Thailand is also a source country of laborers as many Thai workers seek to work abroad. Among them, Japan is considered the biggest market for the migrants. Many laborers—especially women—are trafficked overseas, and they often find themselves in a debt bondage because they are required to pay a hefty pre-departure recruitment fee which creates a debt that they have to pay back through involuntary labor. The Thai migrant workers are victims of labor abuses such as excessive work hours, low wages, and an unsafe working environment.

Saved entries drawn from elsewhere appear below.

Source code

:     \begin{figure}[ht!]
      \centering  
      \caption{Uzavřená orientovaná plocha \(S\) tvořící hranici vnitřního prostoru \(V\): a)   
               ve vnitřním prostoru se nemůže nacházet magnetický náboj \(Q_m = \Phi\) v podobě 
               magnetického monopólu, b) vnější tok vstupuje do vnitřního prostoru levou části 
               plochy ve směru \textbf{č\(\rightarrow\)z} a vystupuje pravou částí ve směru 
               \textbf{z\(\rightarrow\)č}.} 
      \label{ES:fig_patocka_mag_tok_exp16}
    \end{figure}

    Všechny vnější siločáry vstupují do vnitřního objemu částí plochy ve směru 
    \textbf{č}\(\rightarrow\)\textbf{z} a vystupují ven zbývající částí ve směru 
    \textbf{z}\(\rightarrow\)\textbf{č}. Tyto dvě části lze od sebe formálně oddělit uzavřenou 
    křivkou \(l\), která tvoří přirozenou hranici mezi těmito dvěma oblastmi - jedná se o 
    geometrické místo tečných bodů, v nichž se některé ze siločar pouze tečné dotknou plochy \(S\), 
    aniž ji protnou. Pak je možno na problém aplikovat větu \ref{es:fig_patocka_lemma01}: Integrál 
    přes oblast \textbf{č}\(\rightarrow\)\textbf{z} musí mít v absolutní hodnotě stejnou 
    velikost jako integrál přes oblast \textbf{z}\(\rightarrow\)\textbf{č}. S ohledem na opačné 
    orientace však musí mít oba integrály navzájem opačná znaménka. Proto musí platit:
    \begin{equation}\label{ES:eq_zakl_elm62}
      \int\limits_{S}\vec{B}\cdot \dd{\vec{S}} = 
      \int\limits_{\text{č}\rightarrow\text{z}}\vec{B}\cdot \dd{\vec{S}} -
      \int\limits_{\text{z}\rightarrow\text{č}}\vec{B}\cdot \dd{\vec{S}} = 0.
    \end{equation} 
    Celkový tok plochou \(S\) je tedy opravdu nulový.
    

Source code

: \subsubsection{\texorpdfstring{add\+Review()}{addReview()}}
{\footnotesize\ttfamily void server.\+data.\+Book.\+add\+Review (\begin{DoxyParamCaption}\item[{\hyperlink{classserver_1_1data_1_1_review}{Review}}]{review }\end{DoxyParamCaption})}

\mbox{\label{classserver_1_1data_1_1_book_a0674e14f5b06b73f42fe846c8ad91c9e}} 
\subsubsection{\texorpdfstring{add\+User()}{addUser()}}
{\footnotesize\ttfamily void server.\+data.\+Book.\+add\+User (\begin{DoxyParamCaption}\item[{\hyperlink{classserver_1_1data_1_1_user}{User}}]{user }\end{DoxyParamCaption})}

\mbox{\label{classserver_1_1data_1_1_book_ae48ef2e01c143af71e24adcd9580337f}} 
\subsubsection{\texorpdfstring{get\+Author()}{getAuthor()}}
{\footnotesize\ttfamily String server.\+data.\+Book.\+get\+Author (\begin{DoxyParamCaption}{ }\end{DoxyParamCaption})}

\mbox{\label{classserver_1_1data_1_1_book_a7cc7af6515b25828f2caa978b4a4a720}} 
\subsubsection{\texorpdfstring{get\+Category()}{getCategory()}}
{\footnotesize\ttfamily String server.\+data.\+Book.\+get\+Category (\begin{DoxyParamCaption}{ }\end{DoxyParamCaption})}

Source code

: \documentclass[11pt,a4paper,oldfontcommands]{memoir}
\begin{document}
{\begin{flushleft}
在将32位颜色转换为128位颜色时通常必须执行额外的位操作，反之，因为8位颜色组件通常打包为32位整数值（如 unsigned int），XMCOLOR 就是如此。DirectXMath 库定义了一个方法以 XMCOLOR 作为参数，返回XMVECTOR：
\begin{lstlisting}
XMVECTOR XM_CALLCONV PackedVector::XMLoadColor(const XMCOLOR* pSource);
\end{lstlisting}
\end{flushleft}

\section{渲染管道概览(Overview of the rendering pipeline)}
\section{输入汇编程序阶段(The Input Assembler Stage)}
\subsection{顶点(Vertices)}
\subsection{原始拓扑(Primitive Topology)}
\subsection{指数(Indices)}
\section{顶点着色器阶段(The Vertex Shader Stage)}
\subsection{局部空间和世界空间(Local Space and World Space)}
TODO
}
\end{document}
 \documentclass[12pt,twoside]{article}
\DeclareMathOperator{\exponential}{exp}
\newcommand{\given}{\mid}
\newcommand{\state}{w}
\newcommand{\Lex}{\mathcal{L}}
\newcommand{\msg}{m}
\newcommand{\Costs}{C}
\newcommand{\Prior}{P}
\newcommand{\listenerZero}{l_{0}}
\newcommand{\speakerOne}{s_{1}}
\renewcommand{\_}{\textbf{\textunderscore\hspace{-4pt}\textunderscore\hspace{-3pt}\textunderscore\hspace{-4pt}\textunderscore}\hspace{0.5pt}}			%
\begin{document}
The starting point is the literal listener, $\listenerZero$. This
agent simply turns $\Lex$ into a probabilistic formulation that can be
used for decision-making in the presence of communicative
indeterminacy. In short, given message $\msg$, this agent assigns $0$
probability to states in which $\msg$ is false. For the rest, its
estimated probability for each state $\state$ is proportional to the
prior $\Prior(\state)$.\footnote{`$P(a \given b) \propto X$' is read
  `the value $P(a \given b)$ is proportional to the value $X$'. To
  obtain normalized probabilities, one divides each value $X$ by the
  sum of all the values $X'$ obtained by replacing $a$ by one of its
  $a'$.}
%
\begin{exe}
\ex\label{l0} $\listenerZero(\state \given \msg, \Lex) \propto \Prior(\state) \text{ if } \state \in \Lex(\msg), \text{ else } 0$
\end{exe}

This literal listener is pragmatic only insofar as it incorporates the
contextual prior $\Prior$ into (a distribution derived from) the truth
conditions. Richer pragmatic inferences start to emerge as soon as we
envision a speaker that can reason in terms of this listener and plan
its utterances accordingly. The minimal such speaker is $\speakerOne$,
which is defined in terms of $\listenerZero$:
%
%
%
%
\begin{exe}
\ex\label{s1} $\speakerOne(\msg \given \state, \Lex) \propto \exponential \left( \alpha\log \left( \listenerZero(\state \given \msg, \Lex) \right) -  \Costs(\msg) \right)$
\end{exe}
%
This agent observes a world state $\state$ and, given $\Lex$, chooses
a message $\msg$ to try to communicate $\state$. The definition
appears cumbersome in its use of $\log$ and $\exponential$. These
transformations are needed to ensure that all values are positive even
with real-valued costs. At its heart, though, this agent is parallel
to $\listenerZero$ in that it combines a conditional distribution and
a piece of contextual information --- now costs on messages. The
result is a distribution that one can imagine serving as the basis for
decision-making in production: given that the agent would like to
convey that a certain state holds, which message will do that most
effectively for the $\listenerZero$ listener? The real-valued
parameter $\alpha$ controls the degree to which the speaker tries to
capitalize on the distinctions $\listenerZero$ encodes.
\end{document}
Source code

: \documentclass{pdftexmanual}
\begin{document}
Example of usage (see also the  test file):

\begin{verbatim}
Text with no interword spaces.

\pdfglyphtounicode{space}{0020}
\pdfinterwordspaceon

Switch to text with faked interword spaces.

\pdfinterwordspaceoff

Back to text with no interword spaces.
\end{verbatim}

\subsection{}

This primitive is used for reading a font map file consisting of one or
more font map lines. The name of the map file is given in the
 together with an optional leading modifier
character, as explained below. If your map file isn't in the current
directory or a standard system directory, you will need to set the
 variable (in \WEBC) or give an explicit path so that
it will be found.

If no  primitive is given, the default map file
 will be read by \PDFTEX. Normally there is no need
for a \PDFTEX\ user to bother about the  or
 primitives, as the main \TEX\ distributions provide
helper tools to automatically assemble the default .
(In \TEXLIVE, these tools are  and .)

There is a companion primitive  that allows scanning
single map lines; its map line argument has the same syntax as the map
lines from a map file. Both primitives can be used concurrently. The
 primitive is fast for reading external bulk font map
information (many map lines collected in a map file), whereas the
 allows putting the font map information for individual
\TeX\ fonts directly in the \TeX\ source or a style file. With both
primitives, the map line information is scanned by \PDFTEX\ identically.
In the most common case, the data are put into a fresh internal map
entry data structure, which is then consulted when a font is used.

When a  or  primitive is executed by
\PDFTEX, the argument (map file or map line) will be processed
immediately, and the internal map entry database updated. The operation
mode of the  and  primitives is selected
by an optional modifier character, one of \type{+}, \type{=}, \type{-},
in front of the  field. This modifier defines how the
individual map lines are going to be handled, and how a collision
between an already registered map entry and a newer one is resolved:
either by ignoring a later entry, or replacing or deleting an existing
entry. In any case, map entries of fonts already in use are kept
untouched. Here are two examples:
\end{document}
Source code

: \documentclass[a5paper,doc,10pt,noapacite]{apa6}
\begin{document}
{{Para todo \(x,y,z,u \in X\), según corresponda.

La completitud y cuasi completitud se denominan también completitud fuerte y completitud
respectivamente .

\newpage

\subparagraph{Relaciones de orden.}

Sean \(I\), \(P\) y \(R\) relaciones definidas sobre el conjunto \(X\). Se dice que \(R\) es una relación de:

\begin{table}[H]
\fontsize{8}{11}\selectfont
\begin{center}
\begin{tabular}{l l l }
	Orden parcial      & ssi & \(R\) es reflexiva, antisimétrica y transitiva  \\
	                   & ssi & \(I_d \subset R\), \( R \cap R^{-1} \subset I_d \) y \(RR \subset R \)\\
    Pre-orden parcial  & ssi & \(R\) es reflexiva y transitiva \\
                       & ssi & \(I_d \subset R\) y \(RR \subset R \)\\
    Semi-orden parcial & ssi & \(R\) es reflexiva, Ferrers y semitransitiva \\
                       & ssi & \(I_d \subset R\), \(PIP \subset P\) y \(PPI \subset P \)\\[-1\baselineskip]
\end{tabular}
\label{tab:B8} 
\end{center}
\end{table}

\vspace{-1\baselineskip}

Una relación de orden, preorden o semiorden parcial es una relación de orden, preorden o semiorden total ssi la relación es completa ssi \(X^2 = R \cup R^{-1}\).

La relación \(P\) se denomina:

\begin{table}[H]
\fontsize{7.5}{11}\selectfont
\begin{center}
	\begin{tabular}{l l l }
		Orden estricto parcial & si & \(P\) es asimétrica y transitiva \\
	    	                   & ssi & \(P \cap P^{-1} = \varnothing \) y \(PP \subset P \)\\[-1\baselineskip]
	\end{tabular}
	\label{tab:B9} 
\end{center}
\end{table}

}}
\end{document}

Thailand is also considered a transit country. Thailand is in the center of Southeast Asia, a convenient location for traffickers to transport victims to other countries. For this reason, Bangkok is the hub for many Chinese human traffickers who transport captives and illegal migrants from Thailand to destinations around the world. Sex trafficking victims from Bangladesh, Pakistan, Vietnam, and North Korea have been identified as having passed through Thailand en route to Western Europe, Singapore, Russia, and the US.

The Government of Thailand does not fully comply with the minimum standards for the elimination of trafficking; however, it claims to be making efforts to do so. In November 2007, the Thai National Legislative Assembly passed a new comprehensive anti-trafficking law which the Thai government reported would take effect in June 2008.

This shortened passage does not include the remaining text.